Choosing the right CAD/CAM software for your job
The benefits to be gained from installing new CADCAM software can be considerable. An old system may be inefficient and slow and programming on the machine control may be leading to excessive non-productive time. A system which is complex to operate forces companies to rely on one person, reducing flexibility and leaving them vulnerable to any absences. The majority of parts to be manufactured are now designed in CAD, so the ability to interpret and manipulate data from numerous different sources is important, allowing companies to work with many more customers without any CAD Translation problems. Toolpath quality has a significant impact on cycle time, tool life, and the finish on the completed part. Picking a system which is efficient and reliable pays dividends.
These are just some of the drivers for investment in CAD/CAM software. Other factors to consider are the nature of the parts to be machined. Are they 2D, 3D or do they require 5-axis CNC machining? What machinery needs to be programmed? Is it high-speed, multi-axis, positioning or continuous 5-axis? What type of metals are being cut? What skills are available? Is someone already skilled in CNC programming? Is shop floor programming anticipated?
When shortlisting systems for consideration, the capabilities of the supplier play a key role. Local technical support is important, as is taking full advantage of training. Short cuts here can have a serious impact on efficiency. Problems with a CNC program directly affect production, stopping machines and causing damage. Conversely, smooth running CAD/CAM software will speed up deliveries, shorten cycle times and greatly boost productivity. Good suppliers will have the capacity to provide the necessary levels of service and will have a continuous development program geared to keeping customers at the forefront of technology.

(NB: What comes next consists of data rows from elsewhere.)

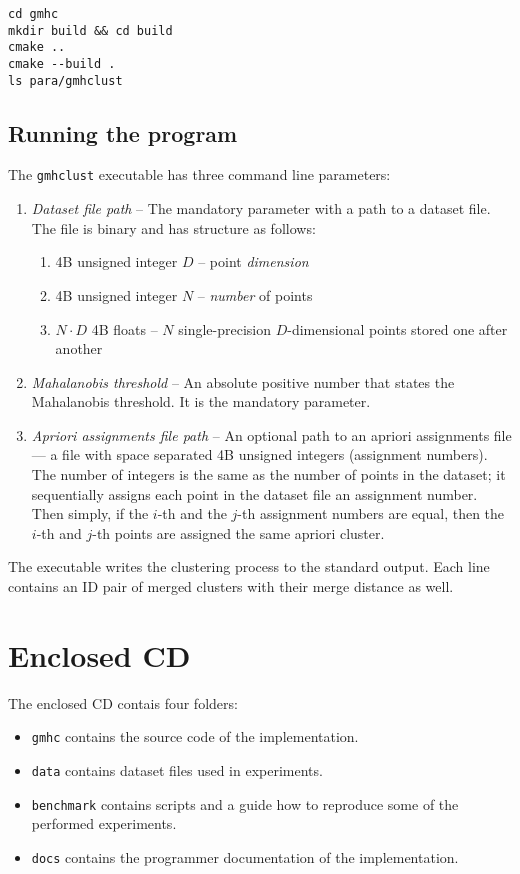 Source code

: \documentclass[12pt,a4paper,twoside,openright]{report}
\let\openright=\cleardoublepage
\begin{document}
\begin{lstlisting}
cd gmhc
mkdir build && cd build
cmake ..
cmake --build .
ls para/gmhclust
\end{lstlisting}

\section{Running the program}

The \texttt{gmhclust} executable has three command line parameters:
\begin{enumerate}
	\item \emph{Dataset file path} -- The mandatory parameter with a path to a dataset file. The file is binary and has structure as follows:
	\begin{enumerate}
		\item 4B unsigned integer $D$ -- point \emph{dimension}
		\item 4B unsigned integer $N$ -- \emph{number} of points
		\item $N\cdot D$ 4B floats -- $N$ single-precision $D$-dimensional points stored one after another
	\end{enumerate}
	\item \emph{Mahalanobis threshold} -- An absolute positive number that states the Mahalanobis threshold. It is the mandatory parameter.
	\item \emph{Apriori assignments file path} -- An optional path to an apriori assignments file --- a file with space separated 4B unsigned integers (assignment numbers). The number of integers is the same as the number of points in the dataset; it sequentially assigns each point in the dataset file an assignment number. Then simply, if the $i$-th and the $j$-th assignment numbers are equal, then the $i$-th and $j$-th points are assigned the same apriori cluster. 
\end{enumerate}

The executable writes the clustering process to the standard output. Each line contains an ID pair of merged clusters with their merge distance as well.

\chapter{Enclosed CD}

The enclosed CD contais four folders:

\begin{itemize}
	\item \texttt{gmhc} contains the source code of the implementation.
	\item \texttt{data} contains dataset files used in experiments.
	\item \texttt{benchmark} contains scripts and a guide how to reproduce some of the performed experiments.
	\item \texttt{docs} contains the programmer documentation of the implementation.
\end{itemize} 


\openright
\end{document}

Visiting existing customers with similar applications will help companies to form an opinion on the CAM supplier’s performance. Questions to ask include:
* How long do programs take to prepare?
* Is any G code editing required?
* What CAD files are imported?
* Have cycle times been reduced?
* Has the quality of the finished part improved?
* Is the support good?
Testing the performance of CAD/CAM software on your components is an essential part of the evaluation process. Here you can check for CAD compatibility, verifying that the design has been imported accurately into the CAM system, that it can be manipulated, and any repairs to the design carried out, ready for machining.